Day 6, Josh, in Albuquerque, NM
The People’s Journey is a story of connections. A simple email from Hakim and the young people in Afghanistan (of www.ourjourneytosmile.com) came to me, as I was walking across the country, sparked people all over the world to learn about this amazing group by linking their videos on my blog. Hakim echoed a thought that I, as well as many people around the world has had: mankind has dedicated so much time and energy to building machines to kill each other or to flying to the moon… why couldn’t more effort be made for people to peacefully coexist?
And as we asked this question, more and more people showed their dedication in this pursuit. A friend (the same one who connected us with Salam) in Olympia, WA saw Hakim’s videos on my blog and soon had set up conference calls so that we could hear each other’s voices from halfway around the world. From there, a series of film nights were arranged where communities all across the country watched the Our Journey to Smile videos simultaneously as the folks in Afghanistan narrated and answered questions over skype. Then, through this journey, Conor, Salam, and I began to share our stories and connect more audiences across the country to the folks Afghanistan through skype and added even more connections. On top of all that, more voices were added as two students from Gaza will soon join us.
It can be easy to see all the problems in the world and wish for one simple answer. But we ourselves are the answer. When we can move beyond the idea that there’s a war—or a law; or single person; or political party–to end all wars, then the sooner we’ll recognize that it’s a daily, collective process—spiritually, communally, and internationally. As Ralph Waldo Emerson said, “it is a deliverence that does not deliver.” I was listening to a mediation CD a few weeks ago that used a comic strip to illustrate this idea: a family was piled on top of a camel, wandering through the desert and the kids started asking “are we home yet?” The father turns around and exclaims, “No! We’re nomads for crying out loud!”
Being a nomad for broader humanity is not a curse. Rather than finding meaning in material comforts or nationalistic teaching, or partisanship, we are free to roam the spiritual expanses that cannot be physically contained. Like water in a desert, we drink the same refreshing liquid of humanity though it comes from different wells. And so, Conor, Salam, and I found ourselves in the deserts of New Mexico to meet up with a fellow wanderer.

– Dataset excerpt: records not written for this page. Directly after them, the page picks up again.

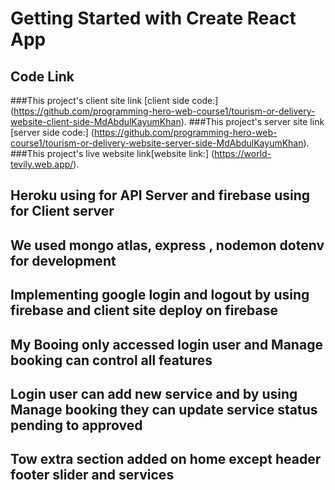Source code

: # Getting Started with Create React App

## Code Link

###This project's client site link [client side code:] (https://github.com/programming-hero-web-course1/tourism-or-delivery-website-client-side-MdAbdulKayumKhan).
###This project's server site link [server side code:] (https://github.com/programming-hero-web-course1/tourism-or-delivery-website-server-side-MdAbdulKayumKhan).
###This project's live website link[website link:] (https://world-tevily.web.app/).

## Heroku using for API Server and firebase using for Client server 
## We used mongo atlas, express , nodemon dotenv for development 
## Implementing google login and logout by using firebase and client site deploy on firebase
## My Booing only accessed login user and Manage booking can control all features 
## Login user can add new service and by using Manage booking they can update service status pending to approved 
## Tow extra section added on home except header footer slider and services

My friend Kendra goes to school in DC and works at the same peace education program (www.lffp.org) with elementary students that I do, which is how we met, but is originally from Albuquerque. We met her family whom she was staying with for the summer and we were all warmly welcomed, just as we were at the speaking event from an interesting cast of folks.
When a man started passing out postcards with a sinister looking photo of Ahmadinejad, plus details about a boycott campaign against Iran, a lively discussion broke out. We also met another veteran who had been a border guard in Iraq and had gone through his own transformation after seeing the effects of what the war is doing, but also of seeing the hospitality and humanity of the common citizens of Iraq. Also joining us was Jenny, a couchsurfer whom we had met the night before in Tempe who rode with us to NM and was also spontaneously welcomed into Kendra’s home.
From inner-city DC where Kendra and I teach conflict resolution, to the heat of Albuquerque, to recognition of humanity in Iraq, and also to so many other small but important contributions that bridge the divisions between us, we all draw from the same well of realized hope. From this well, we welcome strangers, we travel far and wide to speak, we interact with people of all different mindsets. There is no magic answer other than the love and humanity that is always there, but so often obstructed. But just as we can obstruct it, we can also build bridges over those barriers.